Task item:
From the records below, copy out exactly the lines from the one containing "## [v.0.3.1] - 2022-02-02" to the one containing "## v0.1.1 - 2020-10-08", both included. Add nothing else.

Records for this exercise:
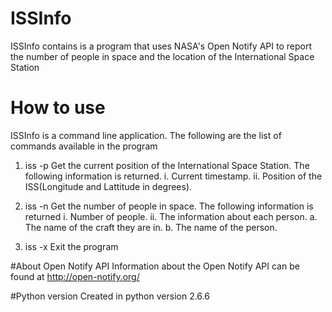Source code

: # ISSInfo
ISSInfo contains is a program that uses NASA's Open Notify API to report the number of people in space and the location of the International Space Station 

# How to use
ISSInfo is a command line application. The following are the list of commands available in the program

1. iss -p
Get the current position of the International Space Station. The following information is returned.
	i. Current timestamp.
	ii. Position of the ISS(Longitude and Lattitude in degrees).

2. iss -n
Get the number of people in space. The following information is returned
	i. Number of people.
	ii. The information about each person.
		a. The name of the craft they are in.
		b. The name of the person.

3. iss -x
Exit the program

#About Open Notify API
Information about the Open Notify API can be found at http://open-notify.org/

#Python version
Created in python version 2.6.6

* * *

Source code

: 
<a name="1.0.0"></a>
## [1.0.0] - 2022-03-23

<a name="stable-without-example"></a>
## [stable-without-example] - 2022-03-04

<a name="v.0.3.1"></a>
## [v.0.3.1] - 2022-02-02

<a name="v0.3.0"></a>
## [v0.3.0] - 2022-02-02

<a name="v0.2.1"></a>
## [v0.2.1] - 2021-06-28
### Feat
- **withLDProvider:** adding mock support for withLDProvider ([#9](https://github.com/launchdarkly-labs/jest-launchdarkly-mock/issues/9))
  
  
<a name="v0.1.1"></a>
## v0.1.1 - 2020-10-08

* * *

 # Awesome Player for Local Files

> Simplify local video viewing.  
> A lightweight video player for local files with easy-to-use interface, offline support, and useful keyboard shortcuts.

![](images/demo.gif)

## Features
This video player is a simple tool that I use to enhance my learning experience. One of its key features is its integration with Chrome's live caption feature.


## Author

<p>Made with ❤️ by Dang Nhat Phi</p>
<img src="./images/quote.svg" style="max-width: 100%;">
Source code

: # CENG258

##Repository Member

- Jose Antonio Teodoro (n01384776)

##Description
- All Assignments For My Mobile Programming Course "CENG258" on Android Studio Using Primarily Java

Response area:
## [v.0.3.1] - 2022-02-02

<a name="v0.3.0"></a>
## [v0.3.0] - 2022-02-02

<a name="v0.2.1"></a>
## [v0.2.1] - 2021-06-28
### Feat
- **withLDProvider:** adding mock support for withLDProvider ([#9](https://github.com/launchdarkly-labs/jest-launchdarkly-mock/issues/9))
  
  
<a name="v0.1.1"></a>
## v0.1.1 - 2020-10-08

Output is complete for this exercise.